▶ _Instructions for the task_: Where does the word "analysis" show up in the records? Copy every line that holds it.

▶ _Input_:
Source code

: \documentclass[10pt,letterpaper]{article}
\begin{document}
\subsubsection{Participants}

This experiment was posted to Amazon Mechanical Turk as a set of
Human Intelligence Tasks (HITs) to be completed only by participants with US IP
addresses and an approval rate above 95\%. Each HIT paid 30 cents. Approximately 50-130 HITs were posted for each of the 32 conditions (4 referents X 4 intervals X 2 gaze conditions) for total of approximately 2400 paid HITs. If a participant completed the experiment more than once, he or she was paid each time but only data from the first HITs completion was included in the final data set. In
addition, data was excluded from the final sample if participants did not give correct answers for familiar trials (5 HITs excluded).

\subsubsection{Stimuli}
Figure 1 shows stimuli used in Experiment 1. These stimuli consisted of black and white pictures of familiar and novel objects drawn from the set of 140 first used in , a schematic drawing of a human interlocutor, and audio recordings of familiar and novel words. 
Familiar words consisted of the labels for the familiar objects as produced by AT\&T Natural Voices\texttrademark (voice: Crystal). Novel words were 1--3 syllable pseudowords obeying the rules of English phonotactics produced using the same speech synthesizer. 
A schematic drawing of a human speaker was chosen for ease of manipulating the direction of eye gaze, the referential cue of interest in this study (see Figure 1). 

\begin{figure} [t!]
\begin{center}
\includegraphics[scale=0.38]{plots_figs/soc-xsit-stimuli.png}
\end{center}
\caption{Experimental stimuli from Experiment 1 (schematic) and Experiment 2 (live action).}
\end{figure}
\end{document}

--

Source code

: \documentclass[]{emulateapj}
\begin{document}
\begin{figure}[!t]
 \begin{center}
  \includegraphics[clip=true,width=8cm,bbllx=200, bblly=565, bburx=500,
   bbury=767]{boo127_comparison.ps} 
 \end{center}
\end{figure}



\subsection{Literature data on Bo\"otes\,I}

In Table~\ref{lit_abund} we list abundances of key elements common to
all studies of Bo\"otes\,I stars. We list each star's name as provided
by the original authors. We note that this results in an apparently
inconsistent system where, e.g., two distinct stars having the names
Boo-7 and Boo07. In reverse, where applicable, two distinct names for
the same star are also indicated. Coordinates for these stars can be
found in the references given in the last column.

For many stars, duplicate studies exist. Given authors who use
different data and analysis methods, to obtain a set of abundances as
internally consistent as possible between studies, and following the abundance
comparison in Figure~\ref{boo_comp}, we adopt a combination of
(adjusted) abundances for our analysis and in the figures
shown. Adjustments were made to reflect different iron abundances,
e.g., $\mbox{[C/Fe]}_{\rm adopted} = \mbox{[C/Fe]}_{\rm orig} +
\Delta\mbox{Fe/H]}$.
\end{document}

--

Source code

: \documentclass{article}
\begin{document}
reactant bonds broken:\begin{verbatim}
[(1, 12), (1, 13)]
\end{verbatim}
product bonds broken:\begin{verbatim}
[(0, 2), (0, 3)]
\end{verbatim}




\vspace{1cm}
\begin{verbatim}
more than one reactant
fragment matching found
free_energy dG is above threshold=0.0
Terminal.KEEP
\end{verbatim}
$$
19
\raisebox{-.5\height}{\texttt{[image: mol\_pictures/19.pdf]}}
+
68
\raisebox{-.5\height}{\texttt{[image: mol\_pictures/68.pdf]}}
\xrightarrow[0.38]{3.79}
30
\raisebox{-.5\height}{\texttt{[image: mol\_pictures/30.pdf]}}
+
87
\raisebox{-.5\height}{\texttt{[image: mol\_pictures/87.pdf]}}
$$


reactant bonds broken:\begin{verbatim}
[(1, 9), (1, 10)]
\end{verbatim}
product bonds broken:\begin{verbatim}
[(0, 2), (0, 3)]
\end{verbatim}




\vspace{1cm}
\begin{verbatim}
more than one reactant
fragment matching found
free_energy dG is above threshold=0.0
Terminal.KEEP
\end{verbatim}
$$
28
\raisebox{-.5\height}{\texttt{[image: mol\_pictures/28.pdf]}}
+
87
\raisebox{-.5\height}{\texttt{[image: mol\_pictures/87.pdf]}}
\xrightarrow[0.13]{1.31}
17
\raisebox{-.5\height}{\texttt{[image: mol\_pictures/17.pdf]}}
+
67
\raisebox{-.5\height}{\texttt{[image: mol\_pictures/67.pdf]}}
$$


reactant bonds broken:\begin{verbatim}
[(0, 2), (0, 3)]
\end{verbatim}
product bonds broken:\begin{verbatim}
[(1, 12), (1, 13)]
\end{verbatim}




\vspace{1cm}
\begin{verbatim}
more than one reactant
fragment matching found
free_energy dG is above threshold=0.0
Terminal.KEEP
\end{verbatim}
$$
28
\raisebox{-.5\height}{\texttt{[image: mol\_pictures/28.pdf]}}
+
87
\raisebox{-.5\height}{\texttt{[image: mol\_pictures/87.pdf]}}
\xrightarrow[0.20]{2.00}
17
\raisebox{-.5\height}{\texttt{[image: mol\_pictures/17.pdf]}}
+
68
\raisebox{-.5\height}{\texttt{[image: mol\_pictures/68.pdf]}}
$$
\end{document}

▶ _Exercise result_:
different data and analysis methods, to obtain a set of abundances as
(adjusted) abundances for our analysis and in the figures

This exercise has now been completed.